Ainsi, en va-t-il du sens du sujet et de l’extériorité dans l’œuvre de Vesac. Loin d’être acquis, figés, il sont à la mesure d’un engagement, d’une participation, de l’assomption d’un corps à corps avec l’autre et le dehors. Dans cette exigence implacable réside la dimension politique du dispositif. Une toute jeune personne dans le cube avait, à cet égard, pu dire : « il ne se passe rien ». Peut-être la passivité et l’isolement télévisuel et informatique l’avaient-il endormi, empêchée de sentir. Comme si à l’identification béate et suffisante où tendent à forclore les non-lieux des divers écrans s’opposait à nouveau de la manière la plus vive le pouvoir de l’art à ranimer notre nature d’êtres créés, c’est-à-dire, comme l’entend Sophie Nordmann, d’êtres essentiellement marqués par l’altérité. Car penser le créé ne revient pas pour elle à remonter à ce qui précède l’existence, c’est rigoureusement envisager, depuis cette existence, l’épreuve de sa béance, de son ouverture et donc, de son hybridité, de sa multiplicité, de son in-finitude : « La catégorie de création renvoie donc strictement à l’idée d’une insuffisance ontologique […] à soi.

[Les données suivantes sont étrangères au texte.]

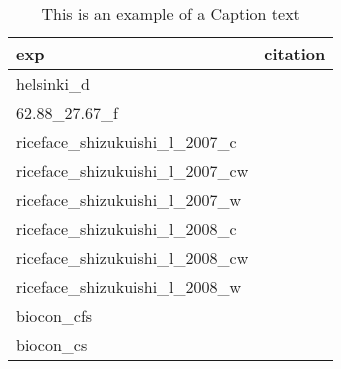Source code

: \begin{table}[ht]
\centering
\begin{tabular}{ll}
  \hline
exp & citation \\ 
  \hline
helsinki\_d & \cite{aaltonen_et_al_2016}   \\
  62.88\_27.67\_f & \cite{aarnio_and_martikainen_1995}   \\
  riceface\_shizukuishi\_l\_2007\_c & \cite{adachi_et_al_2014}   \\
  riceface\_shizukuishi\_l\_2007\_cw & \cite{adachi_et_al_2014}   \\
  riceface\_shizukuishi\_l\_2007\_w & \cite{adachi_et_al_2014}   \\
  riceface\_shizukuishi\_l\_2008\_c & \cite{adachi_et_al_2014}   \\
  riceface\_shizukuishi\_l\_2008\_cw & \cite{adachi_et_al_2014}   \\
  riceface\_shizukuishi\_l\_2008\_w & \cite{adachi_et_al_2014}   \\
  biocon\_cfs & \cite{adair_et_al_2009}   \\
  biocon\_cs & \cite{adair_et_al_2009}   \\
  \end{tabular}
\caption{This is an example of a Caption text} 
\end{table}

Être créé, c’est ne pas pouvoir rendre compte de son existence à partir de soi seulement, ne pas « se suffire » entièrement à soi-même, ne pas porter en soi le fondement suffisant de sa propre existence : être créé, c’est être sur le mode de l’in-suffisance ontologique à soi. » (Nordmann, 2012, p. 22) Ainsi, dans les multiples rapports qu’elle établit avec diverses figures de l’extériorité, et cela contre l’engourdissement, toutes ces identifications qu’on voudrait nous voir achever (pour consentir à l’être pour le divertissement, pour la consommation, etc.) la chaleur de Soleil aura œuvré à l’ouverture transformatrice d’une conscience de soi, c’est-à-dire de son corps affectif, esthésique, social, environnemental, esthétique, de son corps solaire, mutable, pour la vie, la mort, l’autre, le devenir, etc…
Bibliographie
– Collot, Michel, La Pensée-paysage, Actes Sud / ENSP, Paris, 2011, 328 p.
– Nordmann, Sophie, Phénoménologie de la transcendance, Éditions d’écarts, 2012, 73 p.